Input material Block Start
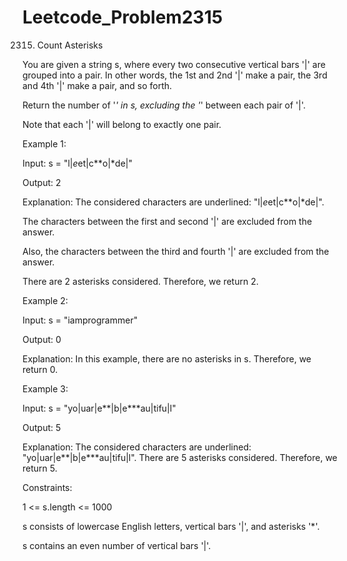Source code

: # Leetcode_Problem2315




2315. Count Asterisks




You are given a string s, where every two consecutive vertical bars '|' are grouped into a pair. In other words, the 1st and 2nd '|' make a pair, the 3rd and 4th '|' make a pair, and so forth.




Return the number of '*' in s, excluding the '*' between each pair of '|'.




Note that each '|' will belong to exactly one pair.

 

Example 1:



Input: s = "l|*e*et|c**o|*de|"



Output: 2




Explanation: The considered characters are underlined: "l|*e*et|c**o|*de|".




The characters between the first and second '|' are excluded from the answer.




Also, the characters between the third and fourth '|' are excluded from the answer.




There are 2 asterisks considered. Therefore, we return 2.




Example 2:




Input: s = "iamprogrammer"




Output: 0




Explanation: In this example, there are no asterisks in s. Therefore, we return 0.




Example 3:





Input: s = "yo|uar|e**|b|e***au|tifu|l"




Output: 5




Explanation: The considered characters are underlined: "yo|uar|e**|b|e***au|tifu|l". There are 5 asterisks considered. Therefore, we return 5.
 



Constraints:





1 <= s.length <= 1000






s consists of lowercase English letters, vertical bars '|', and asterisks '*'.







s contains an even number of vertical bars '|'.
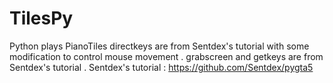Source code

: # TilesPy
Python plays PianoTiles
directkeys are from Sentdex's tutorial with some modification to control mouse movement .
grabscreen and getkeys are from Sentdex's tutorial .
 Sentdex's tutorial : https://github.com/Sentdex/pygta5
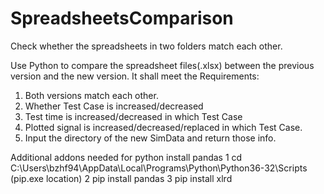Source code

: # SpreadsheetsComparison
Check whether the spreadsheets in two folders match each other.

Use Python to compare the spreadsheet files(.xlsx) between the previous version and the new version. It shall meet the Requirements:
1. Both versions match each other.
2. Whether Test Case is increased/decreased
3. Test time is increased/decreased in which Test Case
4. Plotted signal is increased/decreased/replaced in which Test Case.
5. Input the directory of the new SimData and return those info.

Additional addons needed for python
install pandas
1 cd C:\Users\bzhf94\AppData\Local\Programs\Python\Python36-32\Scripts (pip.exe location)
2 pip install pandas
3 pip install xlrd
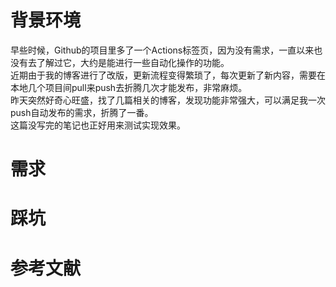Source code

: # 背景环境
早些时候，Github的项目里多了一个Actions标签页，因为没有需求，一直以来也没有去了解过它，大约是能进行一些自动化操作的功能。  
近期由于我的博客进行了改版，更新流程变得繁琐了，每次更新了新内容，需要在本地几个项目间pull来push去折腾几次才能发布，非常麻烦。  
昨天突然好奇心旺盛，找了几篇相关的博客，发现功能非常强大，可以满足我一次push自动发布的需求，折腾了一番。  
这篇没写完的笔记也正好用来测试实现效果。

# 需求

# 踩坑

# 参考文献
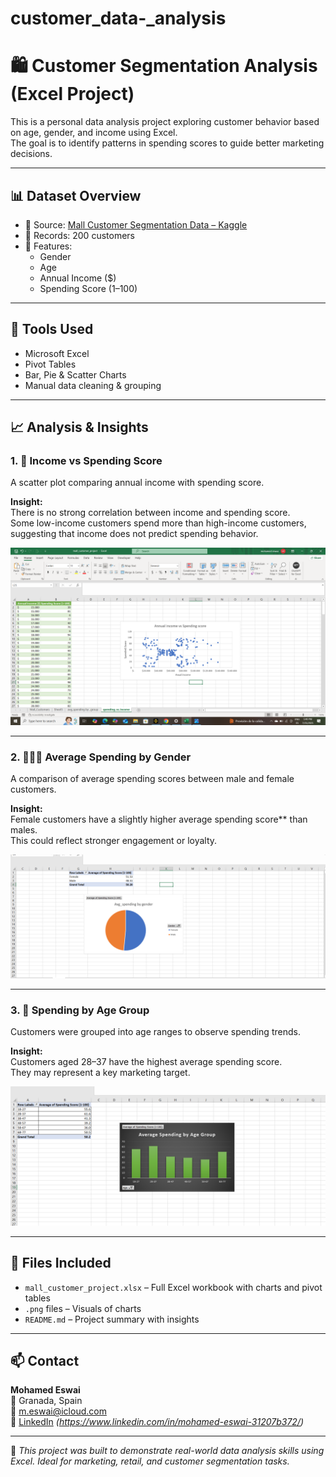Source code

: # customer_data-_analysis
# 🛍️ Customer Segmentation Analysis (Excel Project)

This is a personal data analysis project exploring customer behavior based on age, gender, and income using Excel.  
The goal is to identify patterns in spending scores to guide better marketing decisions.

---

## 📊 Dataset Overview

- 📁 Source: [Mall Customer Segmentation Data – Kaggle](https://www.kaggle.com/datasets/shwetabh123/mall-customers)
- 👥 Records: 200 customers
- 🧾 Features:
  - Gender
  - Age
  - Annual Income ($)
  - Spending Score (1–100)

---

## 🧠 Tools Used

- Microsoft Excel  
- Pivot Tables  
- Bar, Pie & Scatter Charts  
- Manual data cleaning & grouping

---

## 📈 Analysis & Insights

### 1. 💸 Income vs Spending Score

A scatter plot comparing annual income with spending score.

**Insight:**  
There is no strong correlation between income and spending score.  
Some low-income customers spend more than high-income customers, suggesting that income does not predict spending behavior.

![Income vs Spending](income_vs_spending )

---

### 2. 🧑‍🤝‍🧑 Average Spending by Gender

A comparison of average spending scores between male and female customers.

**Insight:**  
Female customers have a slightly higher average spending score** than males.  
This could reflect stronger engagement or loyalty.

![Average Spending by Gender](avg_spending_by_gender)

---

### 3. 👥 Spending by Age Group

Customers were grouped into age ranges to observe spending trends.

**Insight:**  
Customers aged 28–37 have the highest average spending score.  
They may represent a key marketing target.

![Spending by Age Group](avg_spending_group)

---

## 📁 Files Included

- `mall_customer_project.xlsx` – Full Excel workbook with charts and pivot tables  
- `.png` files – Visuals of charts  
- `README.md` – Project summary with insights

---

## 📫 Contact

**Mohamed Eswai**  
📍 Granada, Spain  
📧 m.eswai@icloud.com  
🔗 [LinkedIn](#) *(https://www.linkedin.com/in/mohamed-eswai-31207b372/)*

---

📌 *This project was built to demonstrate real-world data analysis skills using Excel. Ideal for marketing, retail, and customer segmentation tasks.*
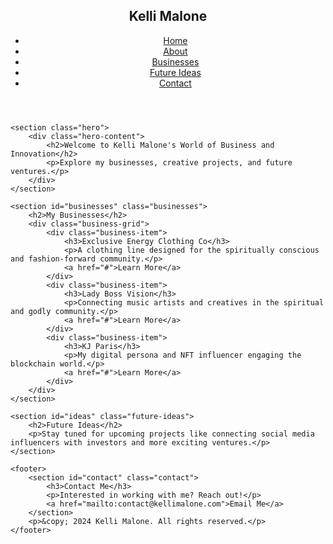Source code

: <!DOCTYPE html>
<html lang="en">
<head>
    <meta charset="UTF-8">
    <meta name="viewport" content="width=device-width, initial-scale=1.0">
    <meta name="description" content="Kelli Malone's official website showcasing her businesses and future ideas.">
    <title>Kelli Malone | Home</title>
    <link rel="stylesheet" href="style.css">
</head>
<body>
    <header>
        <nav>
            <div class="logo">
                <h1>Kelli Malone</h1>
            </div>
            <ul>
                <li><a href="index.html">Home</a></li>
                <li><a href="about.html">About</a></li>
                <li><a href="#businesses">Businesses</a></li>
                <li><a href="#ideas">Future Ideas</a></li>
                <li><a href="#contact">Contact</a></li>
            </ul>
        </nav>
    </header>

    <section class="hero">
        <div class="hero-content">
            <h2>Welcome to Kelli Malone's World of Business and Innovation</h2>
            <p>Explore my businesses, creative projects, and future ventures.</p>
        </div>
    </section>

    <section id="businesses" class="businesses">
        <h2>My Businesses</h2>
        <div class="business-grid">
            <div class="business-item">
                <h3>Exclusive Energy Clothing Co</h3>
                <p>A clothing line designed for the spiritually conscious and fashion-forward community.</p>
                <a href="#">Learn More</a>
            </div>
            <div class="business-item">
                <h3>Lady Boss Vision</h3>
                <p>Connecting music artists and creatives in the spiritual and godly community.</p>
                <a href="#">Learn More</a>
            </div>
            <div class="business-item">
                <h3>KJ Paris</h3>
                <p>My digital persona and NFT influencer engaging the blockchain world.</p>
                <a href="#">Learn More</a>
            </div>
        </div>
    </section>

    <section id="ideas" class="future-ideas">
        <h2>Future Ideas</h2>
        <p>Stay tuned for upcoming projects like connecting social media influencers with investors and more exciting ventures.</p>
    </section>

    <footer>
        <section id="contact" class="contact">
            <h3>Contact Me</h3>
            <p>Interested in working with me? Reach out!</p>
            <a href="mailto:contact@kellimalone.com">Email Me</a>
        </section>
        <p>&copy; 2024 Kelli Malone. All rights reserved.</p>
    </footer>
</body>
</html>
Input material Block End
To do
Within the data above, filter for lines containing the word "tutorial" and copy each one.

Your solution
directkeys are from Sentdex's tutorial with some modification to control mouse movement .
grabscreen and getkeys are from Sentdex's tutorial .
 Sentdex's tutorial : https://github.com/Sentdex/pygta5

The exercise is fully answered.